[Records excerpted from a collection]
+ + + + +
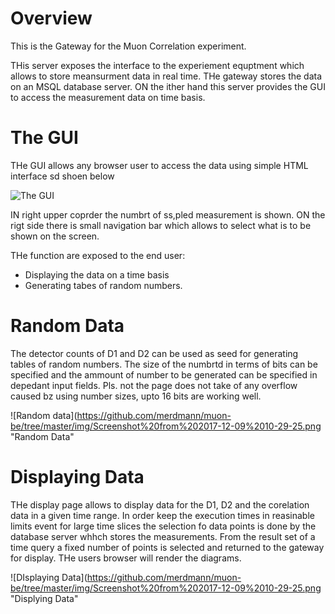 ﻿# Overview

This is the Gateway for the Muon Correlation experiment.

THis server exposes the interface to the experiement equptment which allows to store meansurment data in real time. THe gateway stores the data on an MSQL database server. ON the ither hand this server provides the GUI
to access the measurement data on time basis.

# The GUI

THe GUI allows any browser user to access the data using simple HTML interface sd shoen below 

![The GUI](https://github.com/merdmann/muon-be/tree/master/img/Screenshot%20from%202017-12-09%2009-57-29.png "The GUI")

IN right upper coprder the numbrt of ss,pled measurement is shown. ON the rigt side there is small navigation bar 
which allows to select what is to be shown on the screen.

THe function are exposed to the end user:

   * Displaying the data on a time basis
   * Generating tabes of random numbers.


# Random Data

The detector counts of D1 and D2 can be used as seed for generating tables of random numbers. The size of the numbrtd in terms
of bits can be specified and the ammount of number to be generated can be specified in depedant input fields. Pls. not the page does not 
take of any overflow caused bz using number sizes, upto 16 bits are working well.


![Random data](https://github.com/merdmann/muon-be/tree/master/img/Screenshot%20from%202017-12-09%2010-29-25.png "Random Data"


# Displaying Data

THe display page allows to display data for the D1, D2 and the corelation data in a given time range. In order keep the execution times in reasinable limits event for large time slices the selection fo data points is done by the database 
server whhch stores the measurements. From the result set of a time query a fixed number of points is selected and returned to 
the gateway for display. THe users browser will render the diagrams.

![DIsplaying Data](https://github.com/merdmann/muon-be/tree/master/img/Screenshot%20from%202017-12-09%2010-29-25.png "Displying Data"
+ + + + +
TASK TO CARRY OUT:
The required output is a verbatim repetition of the lines from the opening of the entries above through the line containing "a time basis", inclusive, with no pictures and nothing else.

OUTPUT FOR THIS EXERCISE:
 ﻿# Overview

This is the Gateway for the Muon Correlation experiment.

THis server exposes the interface to the experiement equptment which allows to store meansurment data in real time. THe gateway stores the data on an MSQL database server. ON the ither hand this server provides the GUI
to access the measurement data on time basis.

# The GUI

THe GUI allows any browser user to access the data using simple HTML interface sd shoen below 

![The GUI](https://github.com/merdmann/muon-be/tree/master/img/Screenshot%20from%202017-12-09%2009-57-29.png "The GUI")

IN right upper coprder the numbrt of ss,pled measurement is shown. ON the rigt side there is small navigation bar 
which allows to select what is to be shown on the screen.

THe function are exposed to the end user:

   * Displaying the data on a time basis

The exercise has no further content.